* [Description of the task]
A verbatim copy of every record is required, and no pictures should be included.

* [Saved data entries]
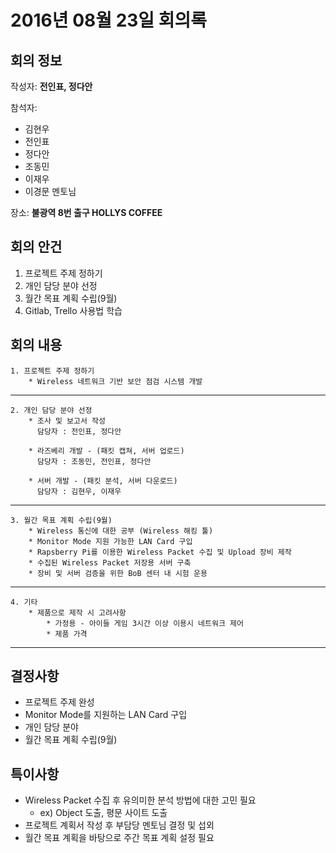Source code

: # 2016년 08월 23일 회의록
## 회의 정보
작성자: **전인표, 정다안**

참석자:
* 김현우
* 전인표
* 정다안
* 조동민
* 이재우
* 이경문 멘토님

장소: **불광역 8번 출구 HOLLYS COFFEE**

## 회의 안건
1. 프로젝트 주제 정하기
2. 개인 담당 분야 선정
3. 월간 목표 계획 수립(9월)
4. Gitlab, Trello 사용법 학습

## 회의 내용
	1. 프로젝트 주제 정하기
		* Wireless 네트워크 기반 보안 점검 시스템 개발
		
---
	2. 개인 담당 분야 선정
		* 조사 및 보고서 작성
		  담당자 : 전인표, 정다안
          
		* 라즈베리 개발 - (패킷 캡쳐, 서버 업로드)
		  담당자 : 조동민, 전인표, 정다안
          
		* 서버 개발 - (패킷 분석, 서버 다운로드)
		  담당자 : 김현우, 이재우
          
---
	3. 월간 목표 계획 수립(9월)
		* Wireless 통신에 대한 공부 (Wireless 해킹 툴)
		* Monitor Mode 지원 가능한 LAN Card 구입
		* Rapsberry Pi를 이용한 Wireless Packet 수집 및 Upload 장비 제작
		* 수집된 Wireless Packet 저장용 서버 구축
		* 장비 및 서버 검증을 위한 BoB 센터 내 시험 운용
---
	4. 기타
		* 제품으로 제작 시 고려사항
			* 가정용 - 아이들 게임 3시간 이상 이용시 네트워크 제어
			* 제품 가격
---
        

## 결정사항
* 프로젝트 주제 완성
* Monitor Mode를 지원하는 LAN Card 구입
* 개인 담당 분야
* 월간 목표 계획 수립(9월)

## 특이사항
* Wireless Packet 수집 후 유의미한 분석 방법에 대한 고민 필요
	* ex) Object 도출, 평문 사이트 도출
* 프로젝트 계획서 작성 후 부담당 멘토님 결정 및 섭외
* 월간 목표 계획을 바탕으로 주간 목표 계획 설정 필요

* [Task result]
Source code

: # 2016년 08월 23일 회의록
## 회의 정보
작성자: **전인표, 정다안**

참석자:
* 김현우
* 전인표
* 정다안
* 조동민
* 이재우
* 이경문 멘토님

장소: **불광역 8번 출구 HOLLYS COFFEE**

## 회의 안건
1. 프로젝트 주제 정하기
2. 개인 담당 분야 선정
3. 월간 목표 계획 수립(9월)
4. Gitlab, Trello 사용법 학습

## 회의 내용
	1. 프로젝트 주제 정하기
		* Wireless 네트워크 기반 보안 점검 시스템 개발
		
---
	2. 개인 담당 분야 선정
		* 조사 및 보고서 작성
		  담당자 : 전인표, 정다안
          
		* 라즈베리 개발 - (패킷 캡쳐, 서버 업로드)
		  담당자 : 조동민, 전인표, 정다안
          
		* 서버 개발 - (패킷 분석, 서버 다운로드)
		  담당자 : 김현우, 이재우
          
---
	3. 월간 목표 계획 수립(9월)
		* Wireless 통신에 대한 공부 (Wireless 해킹 툴)
		* Monitor Mode 지원 가능한 LAN Card 구입
		* Rapsberry Pi를 이용한 Wireless Packet 수집 및 Upload 장비 제작
		* 수집된 Wireless Packet 저장용 서버 구축
		* 장비 및 서버 검증을 위한 BoB 센터 내 시험 운용
---
	4. 기타
		* 제품으로 제작 시 고려사항
			* 가정용 - 아이들 게임 3시간 이상 이용시 네트워크 제어
			* 제품 가격
---
        

## 결정사항
* 프로젝트 주제 완성
* Monitor Mode를 지원하는 LAN Card 구입
* 개인 담당 분야
* 월간 목표 계획 수립(9월)

## 특이사항
* Wireless Packet 수집 후 유의미한 분석 방법에 대한 고민 필요
	* ex) Object 도출, 평문 사이트 도출
* 프로젝트 계획서 작성 후 부담당 멘토님 결정 및 섭외
* 월간 목표 계획을 바탕으로 주간 목표 계획 설정 필요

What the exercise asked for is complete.